Task requirements
Go through the material underneath and show every line where the string "that" occurs.

Records provided
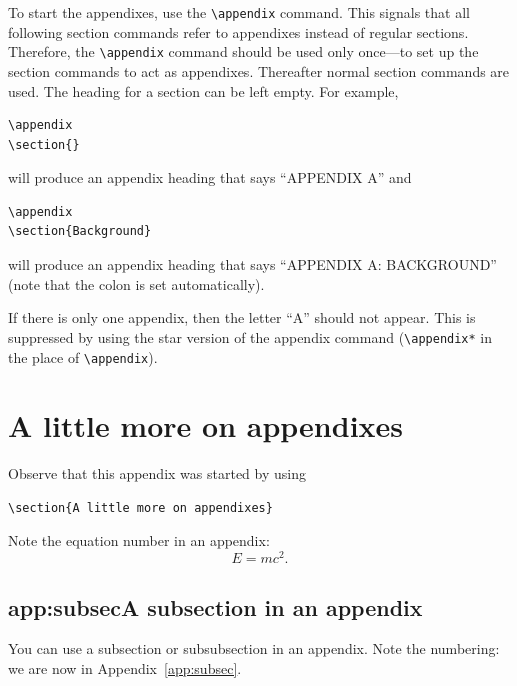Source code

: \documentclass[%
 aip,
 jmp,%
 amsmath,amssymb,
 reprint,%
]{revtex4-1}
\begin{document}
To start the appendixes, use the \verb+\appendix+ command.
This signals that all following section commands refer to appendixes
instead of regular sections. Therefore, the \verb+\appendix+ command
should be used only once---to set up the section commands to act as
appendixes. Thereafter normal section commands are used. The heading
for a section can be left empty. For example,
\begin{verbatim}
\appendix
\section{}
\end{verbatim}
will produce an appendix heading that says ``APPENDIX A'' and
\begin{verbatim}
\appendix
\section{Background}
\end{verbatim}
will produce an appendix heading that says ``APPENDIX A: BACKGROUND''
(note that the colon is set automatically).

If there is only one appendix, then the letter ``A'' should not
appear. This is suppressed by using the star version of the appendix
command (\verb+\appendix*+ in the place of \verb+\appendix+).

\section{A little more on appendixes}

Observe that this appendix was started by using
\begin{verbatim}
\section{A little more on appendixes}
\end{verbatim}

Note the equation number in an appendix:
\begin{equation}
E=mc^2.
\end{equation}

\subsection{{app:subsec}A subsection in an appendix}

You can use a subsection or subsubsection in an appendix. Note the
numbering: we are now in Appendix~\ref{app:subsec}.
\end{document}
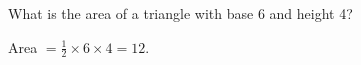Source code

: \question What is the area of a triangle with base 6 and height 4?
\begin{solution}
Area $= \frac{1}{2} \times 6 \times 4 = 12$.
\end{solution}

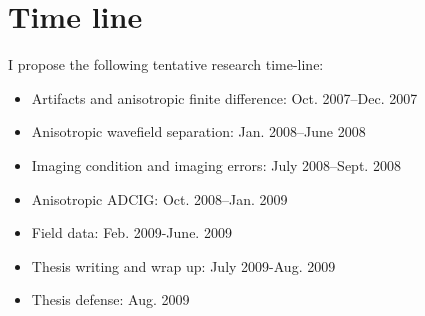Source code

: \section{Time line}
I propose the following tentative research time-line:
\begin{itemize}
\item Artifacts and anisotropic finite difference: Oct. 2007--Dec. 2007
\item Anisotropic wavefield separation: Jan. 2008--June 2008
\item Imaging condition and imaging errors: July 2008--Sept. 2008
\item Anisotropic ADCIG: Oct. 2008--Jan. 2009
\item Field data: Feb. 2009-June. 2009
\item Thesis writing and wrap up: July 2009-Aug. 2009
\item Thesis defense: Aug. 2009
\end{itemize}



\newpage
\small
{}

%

Written response
This signals that all following section commands refer to appendixes
will produce an appendix heading that says ``APPENDIX A'' and
will produce an appendix heading that says ``APPENDIX A: BACKGROUND''
(note that the colon is set automatically).
Observe that this appendix was started by using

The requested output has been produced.